Dans la paracha Vayéchev, le commentateur Rachi nous explique pourquoi Tamar choisit d’annoncer à Yéhouda qu’elle était enceinte de lui de manière indirecte :
« Elle ne voulait pas lui faire honte et lui dire : "C’est de toi que j’ai conçu !", mais elle a dit : "c’est de l’homme à qui ces objets-ci appartiennent." Elle s’est dit : "S’il le reconnaît, qu’il le reconnaisse de lui-même ! Sinon, qu’ils me condamnent à être brûlée, mais je ne lui ferai pas honte publiquement !" D’où Rabbi Chimon bar Yo’haï apprend qu’il vaut mieux se laisser jeter dans une fournaise ardente que faire honte publiquement à son prochain. »
Dans ce sillage, Rabbi Néhoraï enseigne : « Tout celui qui fait honte à son prochain finira par être lui-même humilié. Plus encore, les anges de la destruction le poussent et le renvoient du monde et ils montrent son déshonneur à tous les hommes. » (Kala).
Et dans le traité Baba Metsia (p.58), nous lisons : « Quiconque fait honte publiquement à son prochain est considéré comme s’il avait fait couler du sang, car la honte provoque le drainage du sang du visage de la personne humiliée qui devient livide. »Nous lisons aussi : « Trois personnes descendent en enfer et n’en réchappent jamais (s’ils ne s’en repentent pas) :
1. Celui qui s’unit à une femme mariée.
2. Celui qui fait honte publiquement à son prochain.

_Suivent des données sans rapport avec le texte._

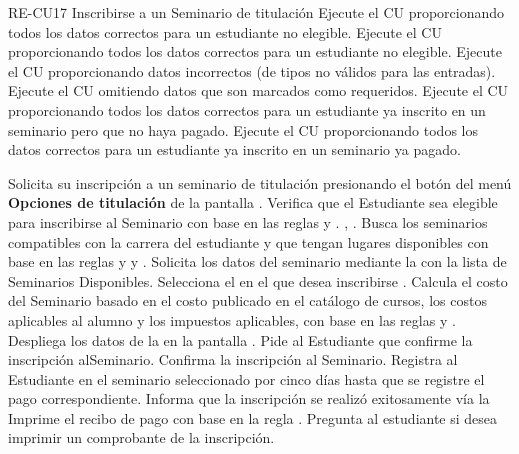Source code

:\begin{UseCase}{%
	RE-CU17%
}{
	Inscribirse a un Seminario de titulación
}
{		\Titem Ejecute el CU proporcionando todos los datos correctos para un estudiante no elegible.
		\Titem Ejecute el CU proporcionando todos los datos correctos para un estudiante no elegible.
		\Titem Ejecute el CU proporcionando datos incorrectos (de tipos no válidos para las entradas).
		\Titem Ejecute el CU omitiendo datos que son marcados como requeridos.
		\Titem Ejecute el CU proporcionando todos los datos correctos para un estudiante ya inscrito en un seminario pero que no haya pagado.
		\Titem Ejecute el CU proporcionando todos los datos correctos para un estudiante ya inscrito en un seminario ya pagado.
	}
\end{UseCase}

\begin{UCtrayectoria}
	\UCpaso[\UCactor] Solicita su inscripción a un seminario de titulación presionando el botón  del menú {\bf Opciones de titulación} de la pantalla \label{RE-CU-17-Solicita-inscripcion}.
		\UCpaso Verifica que el Estudiante sea elegible para inscribirse al Seminario con base en las reglas  y . , .
		\UCpaso Busca los seminarios compatibles con la carrera del estudiante y que tengan lugares disponibles con base en las reglas  y   y .
		\UCpaso Solicita los datos del seminario mediante la  con la lista de Seminarios Disponibles.
		\UCpaso[\UCactor] Selecciona el {\sc{}} en el que desea inscribirse \label{RE-CU-17-SeleccionarSeminario}.
		\UCpaso Calcula el costo del Seminario basado en el costo publicado en el catálogo de cursos, los costos aplicables al alumno y los impuestos aplicables, con base en las reglas  y .
		\UCpaso Despliega los datos de la {\sc{}} en la pantalla .
		\UCpaso Pide al Estudiante que confirme la inscripción alSeminario.
		\UCpaso[\UCactor] Confirma la inscripción al Seminario.
		\UCpaso Registra al Estudiante en el seminario seleccionado por cinco días hasta que se registre el pago correspondiente.
		\UCpaso Informa que la inscripción se realizó exitosamente vía la 
		\UCpaso Imprime el recibo de pago con base en la regla .
		\UCpaso Pregunta al estudiante si desea imprimir un comprobante de la inscripción.
\end{UCtrayectoria}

3. Celui qui affuble son prochain d’un surnom. »
Le Talmud regorge de récits prouvant à quel point les Sages d’Israël veillaient à ne pas enfreindre cet interdit gravissime. En voici un :
Mar Oukva avait dans son voisinage un pauvre à qui il avait coutume de glisser quatre zouz par la fente de la porte. Un jour, le voisin se dit : « Je veux aller voir qui me fait cette bonté. » Cette fois-là, la nuit surprit Mar Oukva au beth haMidrach. Sa femme était venue à sa rencontre. Or quand le pauvre vit que Mar Oukva s’éloignait de sa porte, il sortit derrière eux. Ils se mirent à courir et rentrèrent dans un four encore chaud. Comme les pieds de Mar Oukva brûlaient, sa femme lui dit : « Mets tes pieds sur les miens car mes pieds ne brûlent pas ». Comme Mar Oukva s’attrista du fait que la chaleur touchait ses pieds et pas ceux de sa femme, cette dernière lui dit : « Moi je côtoie des pauvres tous les jours et je leur prodigue plus de bonté que toi parce que je leur offre des aliments prêts à la consommation, tandis que toi, tu leur donnes des pièces. »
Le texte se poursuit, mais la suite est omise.